Each year a festival featuring actors in costume recreate the emperor’s time in the town, while at Christmas the living nativity scene draws hundreds of fascinated visitors.
The countryside offers trekking tours along old shepherd trails amid pristine nature and deep silence.
Hikers can discover Bisaccia’s other districts scattered across the prairies and far from the town center.
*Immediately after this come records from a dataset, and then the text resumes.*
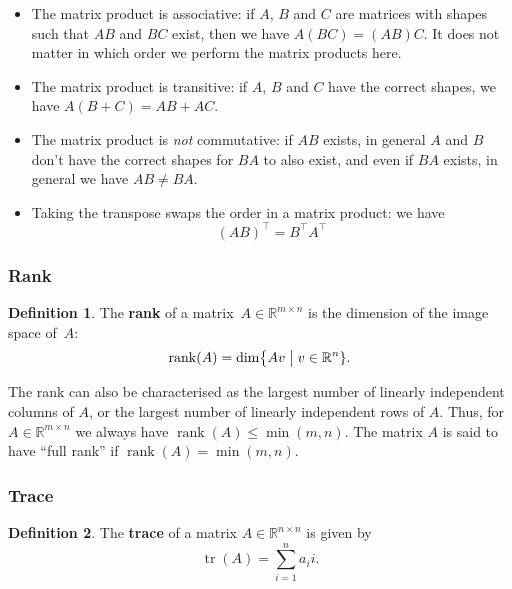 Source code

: \documentclass[
  a4paper,
]{article}
\theoremstyle{definition}
\newtheorem{definition}{Definition}[section]
\theoremstyle{definition}
\theoremstyle{definition}
\theoremstyle{definition}
\theoremstyle{remark}
\begin{document}
\begin{itemize}
\item
  The matrix product is associative: if \(A\), \(B\) and \(C\) are matrices
  with shapes such that \(AB\) and \(BC\) exist, then we have \(A(BC) = (AB)C\).
  It does not matter in which order we perform the matrix products here.
\item
  The matrix product is transitive: if \(A\), \(B\) and \(C\) have the
  correct shapes, we have \(A(B+C) = AB + AC\).
\item
  The matrix product is \emph{not} commutative: if \(AB\) exists, in general
  \(A\) and \(B\) don't have the correct shapes for \(BA\) to also exist,
  and even if \(BA\) exists, in general we have \(AB \neq BA\).
\item
  Taking the transpose swaps the order in a matrix product:
  we have
  \begin{equation}
    (AB)^\top = B^\top A^\top  \label{eq:AB-trans}
  \end{equation}
\end{itemize}

\hypertarget{rank}{%
\subsubsection{Rank}\label{rank}}

\begin{definition}
The \textbf{rank} of a matrix~\(A \in \mathbb{R}^{m \times n}\) is the dimension of the
image space of~\(A\):
\begin{equation*}
  \mathop{\mathrm{rank}}(A)
  = \dim \bigl\{ Av \bigm| v\in \mathbb{R}^n \}.
\end{equation*}
\end{definition}

The rank can also be characterised as the largest number of linearly
independent columns of \(A\), or the largest number of linearly
independent rows of \(A\). Thus, for \(A \in \mathbb{R}^{m \times n}\) we
always have \(\mathop{\mathrm{rank}}(A) \leq \min(m, n)\). The matrix \(A\)
is said to have ``full rank'' if \(\mathop{\mathrm{rank}}(A) = \min(m, n)\).

\hypertarget{trace}{%
\subsubsection{Trace}\label{trace}}

\begin{definition}
The \textbf{trace} of a matrix \(A \in \mathbb{R}^{n\times n}\) is given by
\begin{equation*}
  \mathop{\mathrm{tr}}(A) = \sum_{i=1}^n a_ii.
\end{equation*}
\end{definition}
\end{document}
One rural ghost hamlet called Borgo Oscata, where just 20 people live, is already being brought back from the grave. “We’re working on a major restyle project to turn this microcosm into a tourist retreat where visitors can experience the farmer lifestyle,” says Tartaglia.
An idyllic, bucolic setting comes of course with great food and protein-rich gourmet menus.
Delicacies include lamb specialties and pots of fried meats, potatoes and sweet peppers served during the local annual “Fry Fair.”
Bisaccia is also a kingdom of colorful pasta shapes. Treidde are handmade twisted pasta while li marcannale are thick spaghetti. Li Cauzungièdde are ricotta-filled ravioli, vrecchièdde ear-shaped short pasta served with meat ragù sauce and laene is tagliatelle cooked with beans.
Struffoli is a cake made with tiny fried dough balls covered in honey, while squarcella is an Easter cookie with icing. Cheese specialties include tear-drop caciocavallo and pecorino made with sheep milk. Bisaccia’s premium cold cut is the so-called soppressata, a thick greasy sausage made with lard, hot chilis and spices.